I just did a check of "4 Patriots" food. average 240 callores/ serving. They don't show you ingredients, you have to ask for each food. But, at lest they say you need to eat 7.6 servings to get 1500 calories. And all 688 servings for only $579.00


----------



## inceptor (Nov 19, 2012)

paraquack said:


> I just did a check of "4 Patriots" food. average 240 callores/ serving. They don't show you ingredients, you have to ask for each food. But, at lest they say you need to eat 7.6 servings to get 1500 calories. And all 688 servings for only $579.00


IF they are reporting the calorie count correctly. I've heard that many sort of stretch that count. I prefer, for the most part anyhow, to just buy the ingredients to be able to make the finished product ourselves.


----------



## Beechnut (Sep 6, 2020)

inceptor said:


> It would depend on the ingredients. The package could already be mylar. Some things just go rancid after a bit. Mylar and o2 absorbers will not stop that.

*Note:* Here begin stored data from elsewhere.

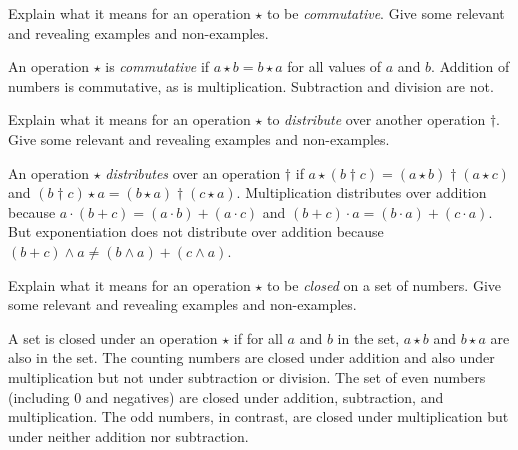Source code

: \documentclass[nooutcomes]{ximera}
\begin{document}
\begin{problem}Explain what it means for an operation $\star$ to be
  \textit{commutative}. Give some relevant and revealing examples  and non-examples.
\begin{freeResponse}
\begin{hint}
An operation $\star$ is \textit{commutative} if $a\star b = b\star a$ for all values of $a$ and $b$.  Addition of numbers is commutative, as is multiplication.  Subtraction and division are not.  
\end{hint}
\end{freeResponse}
\end{problem} 

\begin{problem}Explain what it means for an operation $\star$ to \textit{distribute}
  over another operation $\dagger$. Give some relevant and revealing
  examples and non-examples.
\begin{freeResponse}
\begin{hint}
An operation $\star$ \textit{distributes} over an operation $\dagger$ if $a\star(b\dagger c) = (a\star b) \dagger (a\star c)$ and $(b\dagger c)\star a = (b\star a) \dagger (c\star a)$.  
Multiplication distributes over addition because $a\cdot(b+c) = (a\cdot b)+(a\cdot c)$ and $(b+c)\cdot a = (b\cdot a)+(c\cdot a)$.  
But exponentiation does not distribute over addition because $(b+c)\wedge a \ne (b\wedge a)+(c\wedge a)$.
\end{hint}
\end{freeResponse}
\end{problem} 

\begin{problem}Explain what it means for an operation $\star$ to be \textit{closed}
  on a set of numbers. Give some relevant and revealing
  examples and non-examples.
\begin{freeResponse}
\begin{hint}
A set is closed under an operation $\star$ if for all $a$ and $b$ in the set, $a\star b$ and $b\star a$ are also in the set.  The counting numbers are closed under addition and also under multiplication but not under subtraction or division.  The set of even numbers (including $0$ and negatives) are closed under addition, subtraction, and multiplication.  The odd numbers, in contrast, are closed under multiplication but under neither addition nor subtraction.
\end{hint}
\end{freeResponse}
\end{problem} 
\end{document}
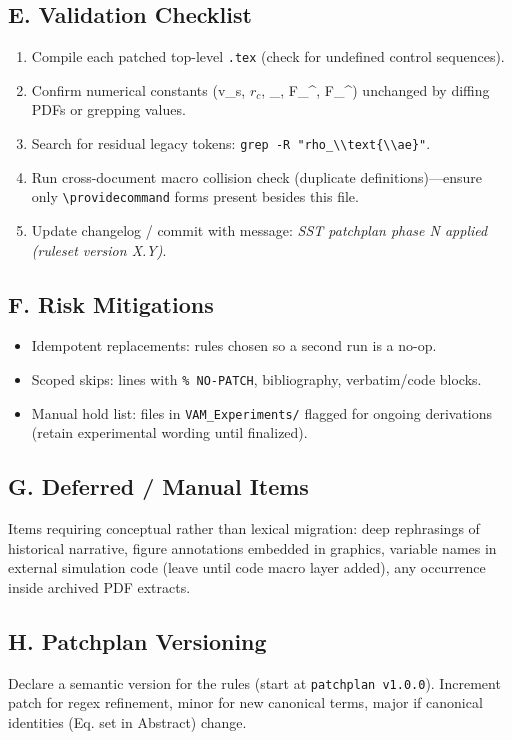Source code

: \documentclass[11pt]{article}
\newcommand{\vscore}{v_s}                                %
\newcommand{\rhoC}{\rho_{\mathrm{core}}} %
\newcommand{\FmaxEM}{F_{\mathrm{EM}}^{\max}}             %
\newcommand{\FmaxG}{F_{\mathrm{G}}^{\max}}               %
\begin{document}
\subsection*{E. Validation Checklist}
\begin{enumerate}
  \item Compile each patched top-level \texttt{.tex} (check for undefined control sequences).\label{val:compile}
  \item Confirm numerical constants (\vscore, $r_c$, \rhoC, \FmaxEM, \FmaxG) unchanged by diffing PDFs or grepping values.
  \item Search for residual legacy tokens: \verb|grep -R "rho_\\text{\\ae}"|.
  \item Run cross-document macro collision check (duplicate definitions)---ensure only \verb|\providecommand| forms present besides this file.
  \item Update changelog / commit with message: \emph{SST patchplan phase N applied (ruleset version X.Y)}.
\end{enumerate}

\subsection*{F. Risk Mitigations}
\begin{itemize}
  \item Idempotent replacements: rules chosen so a second run is a no-op.
  \item Scoped skips: lines with \verb|% NO-PATCH|, bibliography, verbatim/code blocks.
  \item Manual hold list: files in \texttt{VAM\_Experiments/} flagged for ongoing derivations (retain experimental wording until finalized).
\end{itemize}

\subsection*{G. Deferred / Manual Items}
Items requiring conceptual rather than lexical migration: deep rephrasings of historical narrative, figure annotations embedded in graphics, variable names in external simulation code (leave until code macro layer added), any occurrence inside archived PDF extracts.

\subsection*{H. Patchplan Versioning}
Declare a semantic version for the rules (start at \verb|patchplan v1.0.0|). Increment patch for regex refinement, minor for new canonical terms, major if canonical identities (Eq. set in Abstract) change.
\end{document}
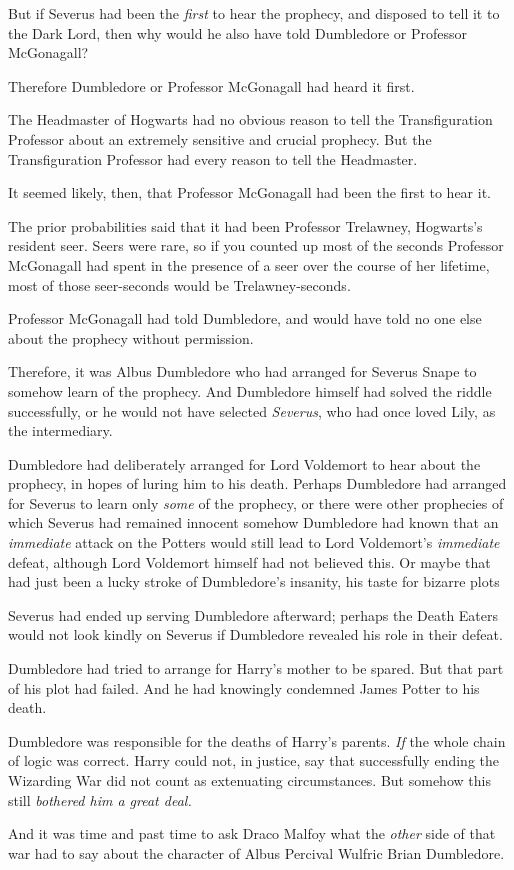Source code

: But if Severus had been the \emph{first} to hear the prophecy, and disposed to
tell it to the Dark Lord, then why would he also have told Dumbledore or
Professor McGonagall?

Therefore Dumbledore or Professor McGonagall had heard it first.

The Headmaster of Hogwarts had no obvious reason to tell the Transfiguration
Professor about an extremely sensitive and crucial prophecy. But the
Transfiguration Professor had every reason to tell the Headmaster.

It seemed likely, then, that Professor McGonagall had been the first to hear it.

The prior probabilities said that it had been Professor Trelawney, Hogwarts's
resident seer. Seers were rare, so if you counted up most of the seconds
Professor McGonagall had spent in the presence of a seer over the course of her
lifetime, most of those seer-seconds would be Trelawney-seconds.

Professor McGonagall had told Dumbledore, and would have told no one else about
the prophecy without permission.

Therefore, it was Albus Dumbledore who had arranged for Severus Snape to
somehow learn of the prophecy. And Dumbledore himself had solved the riddle
successfully, or he would not have selected \emph{Severus}, who had once loved
Lily, as the intermediary.

Dumbledore had deliberately arranged for Lord Voldemort to hear about the
prophecy, in hopes of luring him to his death. Perhaps Dumbledore had arranged
for Severus to learn only \emph{some} of the prophecy, or there were other
prophecies of which Severus had remained innocent{\el} somehow Dumbledore
had known that an \emph{immediate} attack on the Potters would still lead to
Lord Voldemort's \emph{immediate} defeat, although Lord Voldemort himself had
not believed this. Or maybe that had just been a lucky stroke of Dumbledore's
insanity, his taste for bizarre plots{\el}

Severus had ended up serving Dumbledore afterward; perhaps the Death Eaters
would not look kindly on Severus if Dumbledore revealed his role in their
defeat.

Dumbledore had tried to arrange for Harry's mother to be spared. But that part
of his plot had failed. And he had knowingly condemned James Potter to his
death.

Dumbledore was responsible for the deaths of Harry's parents. \emph{If} the
whole chain of logic was correct. Harry could not, in justice, say that
successfully ending the Wizarding War did not count as extenuating
circumstances. But somehow this still{\el} \emph{bothered him a great deal.}

And it was time and past time to ask Draco Malfoy what the \emph{other} side of
that war had to say about the character of Albus Percival Wulfric Brian
Dumbledore.
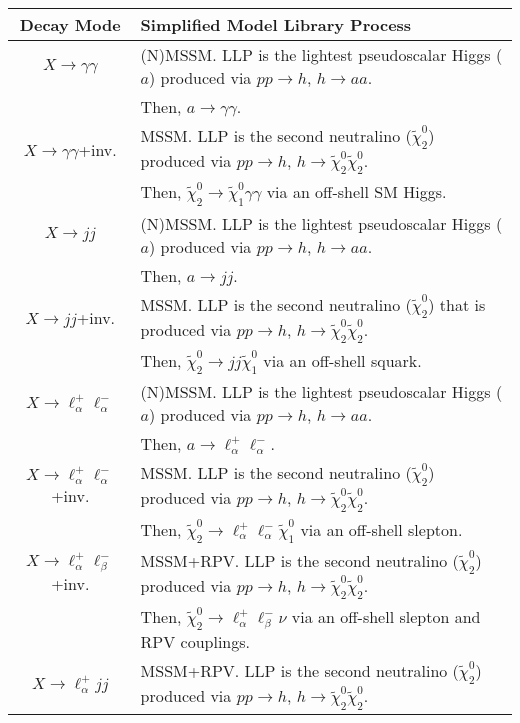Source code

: \begin{table}
\begin{center}
\begin{tabular}{ |c|l|} 
 \hline
Decay Mode & Simplified Model Library Process \\
\hline\hline
$X\rightarrow \gamma\gamma$ & (N)MSSM. LLP is the lightest pseudoscalar Higgs ($a$)   produced via $pp\rightarrow h$, $h\rightarrow aa$.    \\
&  Then, $a\rightarrow\gamma\gamma$. \\
\hline
$X\rightarrow \gamma\gamma$+inv. & MSSM. LLP is the second neutralino  ($\tilde\chi_2^0$)   produced via $pp\rightarrow h$, $h\rightarrow \tilde\chi_2^0\tilde\chi_2^0$.    \\
&  Then,  $\tilde\chi_2^0\rightarrow\tilde\chi_1^0\gamma\gamma$ via an off-shell SM Higgs. \\
\hline
$X\rightarrow jj$ & (N)MSSM. LLP is the lightest pseudoscalar Higgs ($a$)   produced via $pp\rightarrow h$, $h\rightarrow aa$.    \\
&  Then, $a\rightarrow jj$. \\
\hline
$X\rightarrow jj$+inv.& MSSM. LLP is the second neutralino ($\tilde\chi_2^0$) that is produced via $pp\rightarrow h $, $h\rightarrow \tilde\chi_2^0\tilde\chi_2^0$.   \\
&  Then, $\tilde\chi_2^0\rightarrow jj\tilde\chi_1^0$  via an  off-shell  squark.\\
\hline
$X\rightarrow \ell_\alpha^+\ell_\alpha^-$ & (N)MSSM. LLP is the lightest pseudoscalar Higgs ($a$)   produced via $pp\rightarrow h$, $h\rightarrow aa$.    \\
&  Then, $a\rightarrow\ell_\alpha^+\ell_\alpha^-$. \\
\hline
$X\rightarrow \ell_\alpha^+\ell_\alpha^-$+inv. & MSSM.  LLP is the second neutralino  ($\tilde\chi_2^0$)   produced via $pp\rightarrow h$, $h\rightarrow \tilde\chi_2^0\tilde\chi_2^0$.   \\
&  Then, $\tilde\chi_2^0\rightarrow\ell_\alpha^+\ell_\alpha^-\tilde\chi^0_1$ via  an off-shell slepton.\\
\hline
$X\rightarrow \ell_\alpha^+\ell_\beta^-$+inv. & MSSM+RPV.  LLP is the second neutralino ($\tilde\chi_2^0$)  produced via $pp\rightarrow h$, $h\rightarrow \tilde\chi_2^0\tilde\chi_2^0$.   \\
&  Then, $\tilde\chi_2^0\rightarrow\ell_\alpha^+\ell_\beta^-\nu$ via  an off-shell slepton and RPV couplings.\\
\hline
$X\rightarrow \ell_\alpha^+jj$ & MSSM+RPV.  LLP is the second neutralino ($\tilde\chi_2^0$)  produced via $pp\rightarrow h$, $h\rightarrow \tilde\chi_2^0\tilde\chi_2^0$.   \\

\end{tabular}
\end{center}
\end{table}
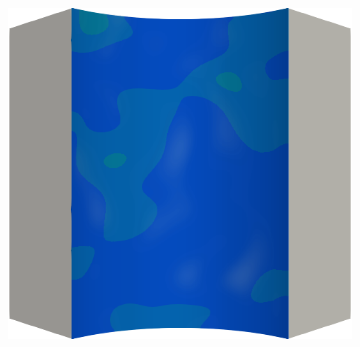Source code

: \begin{frame}
\begin{columns}[T]
\begin{column}{0.6\textwidth}
\begin{figure}
{\begin{subfigure}{0.19\textwidth}
          \end{subfigure}
          \hspace{0.06\textwidth}
          \begin{subfigure}{0.19\textwidth}
            \centering
            \includegraphics[width=\textwidth]{examples/figures/ep.0003}
          \end{subfigure}
        }
        

\end{figure}
\end{column}
\end{columns}
\end{frame}
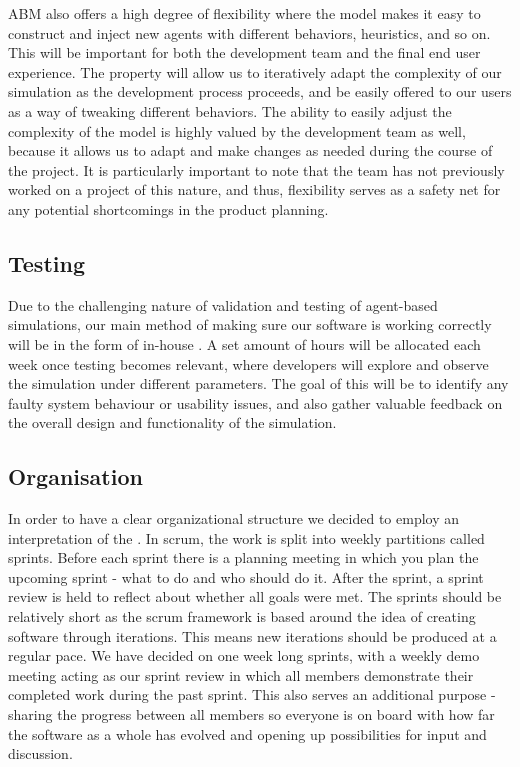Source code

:     ABM also offers a high degree of flexibility where the model makes it easy to construct and inject new agents with different behaviors, heuristics, and so on. This will be important for both the development team and the final end user experience. The property will allow us to iteratively adapt the complexity of our simulation as the development process proceeds, and be easily offered to our users as a way of tweaking different behaviors. The ability to easily adjust the complexity of the model is highly valued by the development team as well, because it allows us to adapt and make changes as needed during the course of the project. It is particularly important to note that the team has not previously worked on a project of this nature, and thus, flexibility serves as a safety net for any potential shortcomings in the product planning.

\subsection{Testing}
    Due to the challenging nature of validation and testing of agent-based simulations, our main method of making sure our software is working correctly will be in the form of in-house . A set amount of hours will be allocated each week once testing becomes relevant, where developers will explore and observe the simulation under different parameters. The goal of this will be to identify any faulty system behaviour or usability issues, and also gather valuable feedback on the overall design and functionality of the simulation.

\subsection{Organisation}
    In order to have a clear organizational structure we decided to employ an interpretation of the  \cite{scrum}. In scrum, the work is split into weekly partitions called sprints. Before each sprint there is a planning meeting in which you plan the upcoming sprint - what to do and who should do it. After the sprint, a sprint review is held to reflect about whether all goals were met. The sprints should be relatively short as the scrum framework is based around the idea of creating software through iterations. This means new iterations should be produced at a regular pace. We have decided on one week long sprints, with a weekly demo meeting acting as our sprint review in which all members demonstrate their completed work during the past sprint. This also serves an additional purpose - sharing the progress between all members so everyone is on board with how far the software as a whole has evolved and opening up possibilities for input and discussion.

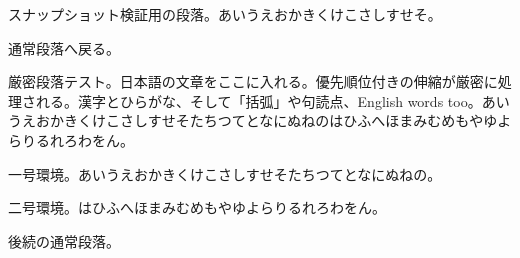 \documentclass[pdflatex]{jlreq}
\begin{document}
\makeatletter
\begingroup
\edef\snaphsize{\the\hsize}%
\edef\snappi{\the\parindent}%
\edef\snapbs{\the\baselineskip}%
\hsize=333pt
\parindent=20pt
\begin{jlreqparagraph}
スナップショット検証用の段落。あいうえおかきくけこさしすせそ。
\end{jlreqparagraph}
\ifdim\jlreqpar@hsize=333pt\relax\else
  \typeout{STRICT-FAIL: hsize-snapshot (\the\jlreqpar@hsize)}\fi
\makeatother
通常段落へ戻る。
\makeatletter
\ifdim\hsize=333pt\else\typeout{STRICT-FAIL: hsize-restored}\fi
\endgroup
\makeatother
\begin{jlreqparagraph}
厳密段落テスト。日本語の文章をここに入れる。優先順位付きの伸縮が厳密に処理される。漢字とひらがな、そして「括弧」や句読点、English words too。あいうえおかきくけこさしすせそたちつてとなにぬねのはひふへほまみむめもやゆよらりるれろわをん。
\end{jlreqparagraph}
\begin{jlreqparagraph}
一号環境。あいうえおかきくけこさしすせそたちつてとなにぬねの。
\end{jlreqparagraph}
\begin{jlreqparagraph}
二号環境。はひふへほまみむめもやゆよらりるれろわをん。
\end{jlreqparagraph}
後続の通常段落。
\makeatletter
{}
\makeatother
\end{document}
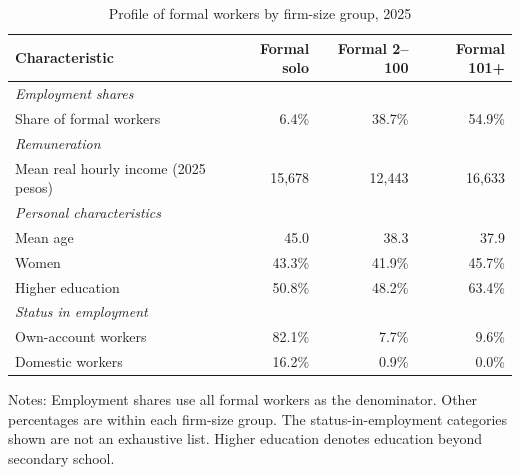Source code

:\begin{table}[htbp]
  \centering
  \caption{Profile of formal workers by firm-size group, 2025}
  \label{tab:formal-worker-profile-2025}
  \small
  \begin{tabular}{lrrr}
    \toprule
    Characteristic & Formal solo & Formal 2--100 & Formal 101+ \\
    \midrule
    \multicolumn{4}{l}{\textit{Employment shares}} \\
    Share of formal workers & 6.4\% & 38.7\% & 54.9\% \\
    \midrule
    \multicolumn{4}{l}{\textit{Remuneration}} \\
    Mean real hourly income (2025 pesos) & 15,678 & 12,443 & 16,633 \\
    \midrule
    \multicolumn{4}{l}{\textit{Personal characteristics}} \\
    Mean age & 45.0 & 38.3 & 37.9 \\
    Women & 43.3\% & 41.9\% & 45.7\% \\
    Higher education & 50.8\% & 48.2\% & 63.4\% \\
    \midrule
    \multicolumn{4}{l}{\textit{Status in employment}} \\
    Own-account workers & 82.1\% & 7.7\% & 9.6\% \\
    Domestic workers & 16.2\% & 0.9\% & 0.0\% \\
    \bottomrule
  \end{tabular}
  \vspace{0.3em}
  \begin{minipage}{0.95\textwidth}
  \footnotesize
  Notes: Employment shares use all formal workers as the denominator. Other percentages are within each firm-size group. The status-in-employment categories shown are not an exhaustive list. Higher education denotes education beyond secondary school.
  \end{minipage}
\end{table}
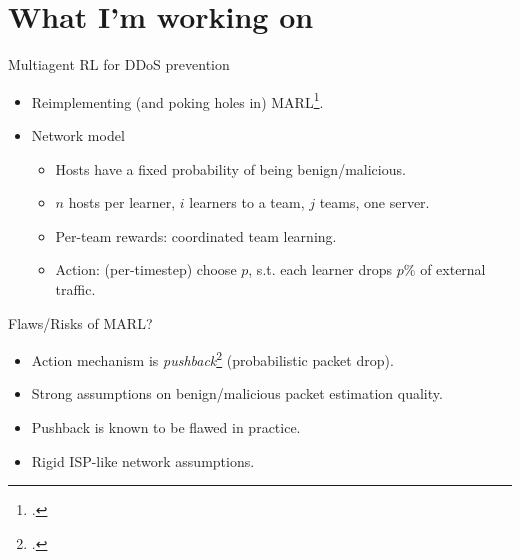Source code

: \documentclass[aspectratio=169,xcolor={dvipsnames}
,hide notes
]{beamer}
\begin{document}
\section{What I'm working on}

\begin{frame}{Multiagent RL for DDoS prevention}
%	
%	
%
	
	\begin{itemize}
		\item Reimplementing (and poking holes in) MARL\footcite{DBLP:journals/eaai/MalialisK15}.
		
		\item Network model
		\begin{itemize}
			\item Hosts have a fixed probability of being benign/malicious.
			\item $n$ hosts per learner, $i$ learners to a team, $j$ teams, one server.
			\item Per-team rewards: \alert{coordinated team learning}.
			\item Action: (per-timestep) choose $p$, s.t. each learner drops $p\%$ of external traffic.
		\end{itemize}
	\end{itemize}
\end{frame}

\begin{frame}{Flaws/Risks of MARL?}	
	\begin{itemize}		
		\item Action mechanism is \emph{pushback}\footcite{DBLP:journals/ccr/MahajanBFIPS02a} (probabilistic packet drop).
		
		\item Strong assumptions on benign/malicious packet estimation quality. 
		\item Pushback is known to be flawed in practice.
		\item Rigid ISP-like network assumptions.
	\end{itemize}
\end{frame}
\end{document}
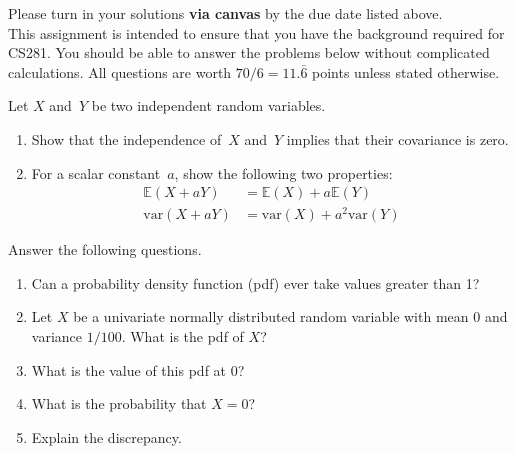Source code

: \documentclass{harvardml}
\newcommand{\E}{\mathbb{E}}
\newcommand{\var}{\text{var}}
\begin{document}
\noindent Please turn in your solutions \textbf{via canvas} by the due date listed above.
\\

\noindent This assignment is intended to ensure that you have the background required for CS281. You should be able to answer the problems below without complicated calculations. All questions are worth $70/6 = 11.\bar{6}$ points unless stated otherwise.

\begin{problem}
Let $X$ and~$Y$ be two independent random variables.

\begin{enumerate}[label=(\alph*)]
\item Show that the independence of~$X$ and~$Y$ implies that their
covariance is zero.

\item For a scalar constant~$a$, show the following two properties:
\begin{align*}
  \E(X + aY) &= \E(X) + a\E(Y)\\
  \var(X + aY) &= \var(X) + a^2\var(Y)
\end{align*}
\end{enumerate}
\end{problem}



\begin{problem}[Densities]
Answer the following questions.
\begin{enumerate}[label=(\alph*)]
  \item Can a probability density function (pdf) ever take values greater than 1?
  \item Let $X$ be a univariate normally distributed random variable with mean 0 and variance $1/100$. What is the pdf of $X$?
  \item What is the value of this pdf at 0?
  \item What is the probability that $X = 0$?
  \item Explain the discrepancy.
\end{enumerate}
\end{problem}

\end{document}
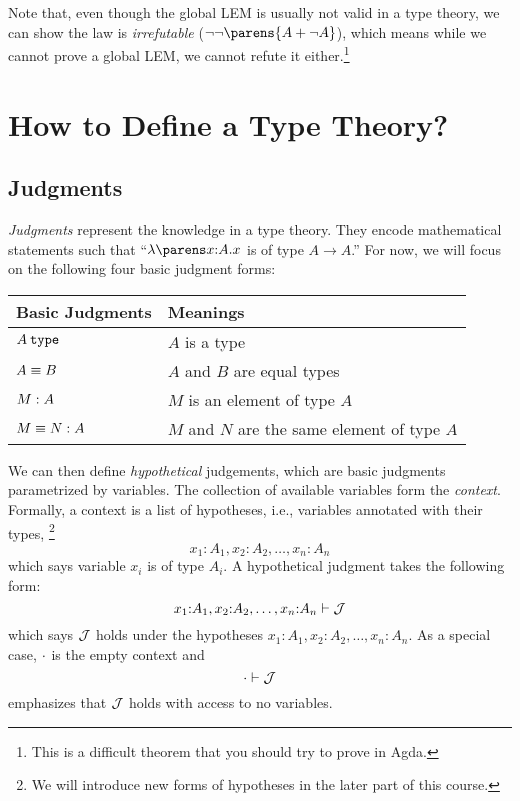 \documentclass[11pt]{article}
\begin{document}
Note that, even though the global LEM is usually not valid in a type theory, we can show the law is \emph{irrefutable} ($\neg \neg \parens{\sumtype{A}{\neg A}}$), which means while we cannot prove a global LEM, we cannot refute it either.\footnote{This is a difficult theorem that you should try to prove in Agda.}

\section{How to Define a Type Theory?}

\subsection{Judgments}

\emph{Judgments} represent the knowledge in a type theory.
They encode mathematical statements such that ``$\lam{x}[A]{x}$ is of type $A \to A$.''
For now, we will focus on the following four basic judgment forms:

\begin{center}
  \begin{tabular}{ll}
    \toprule
    Basic Judgments & Meanings \\
    \midrule
    $\istype{A}$ & $A$ is a type \\
    $\eqtype{A}{B}$ & $A$ and $B$ are equal types \\
    $\oftype{M}{A}$ & $M$ is an element of type $A$ \\
    $\eqterm{M}{N}{A}$ & $M$ and $N$ are the same element of type $A$ \\
    \bottomrule
  \end{tabular}
\end{center}

We can then define \emph{hypothetical} judgements, which are basic judgments parametrized by variables.
The collection of available variables form the \emph{context}.
Formally, a context is a list of hypotheses, i.e., variables annotated with their types,%
\footnote{We will introduce new forms of hypotheses in the later part of this course.}
\[
  x_1{:}A_1, x_2{:}A_2, \ldots, x_n{:}A_n
\]
which says variable $x_i$ is of type $A_i$.
A hypothetical judgment takes the following form:
\[
  \entails{x_1{:}A_1, x_2{:}A_2, \ldots, x_n{:}A_n}{\JJ}
\]
which says $\mathcal{J}$ holds under the hypotheses $x_1{:}A_1, x_2{:}A_2, \ldots, x_n{:}A_n$.
As a special case, $\cdot$ is the empty context and
\[
  \entails{\emptyctx}{\JJ}
\]
emphasizes that $\mathcal{J}$ holds with access to no variables.
\end{document}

If it has fats or oils it won't last. A can of Chunky soup or similar will have a much longer shelf life it not exposed to high temps.


----------



## The Tourist (Jun 9, 2016)

I like these debates and I learn things. There is one thing I have found. Ergo, even when my mom carefully stocked cans out of the cold and direct sunlight, she always lost a few items. Admittedly, I think there has been a huge uptick in the invention of food containers. My wife hasn't lost anything, ever.

I will admit one thing, when the "big one goes off," I expect to lose a lot of canned goods, maybe even nails that have survived for twenty years finally going into rust because they were simply moved.

More to the point, I think "modern stuff" has a better chance simply due to the way we get rid of dampness and use more modern containers.

To that end, has anyone ever buried anything? If you dug it up now, could you ever use it as a staple?


----------



## Beechnut (Sep 6, 2020)

The Tourist said:


> I like these debates and I learn things. There is one thing I have found. Ergo, even when my mom carefully stocked cans out of the cold and direct sunlight, she always lost a few items. Admittedly, I think there has been a huge uptick in the invention of food containers. My wife hasn't lost anything, ever.


When I was a kid in the 80s canned goods that were past date especially green beans and carrots tasted like tin. Now 2 years past date they're still good.


----------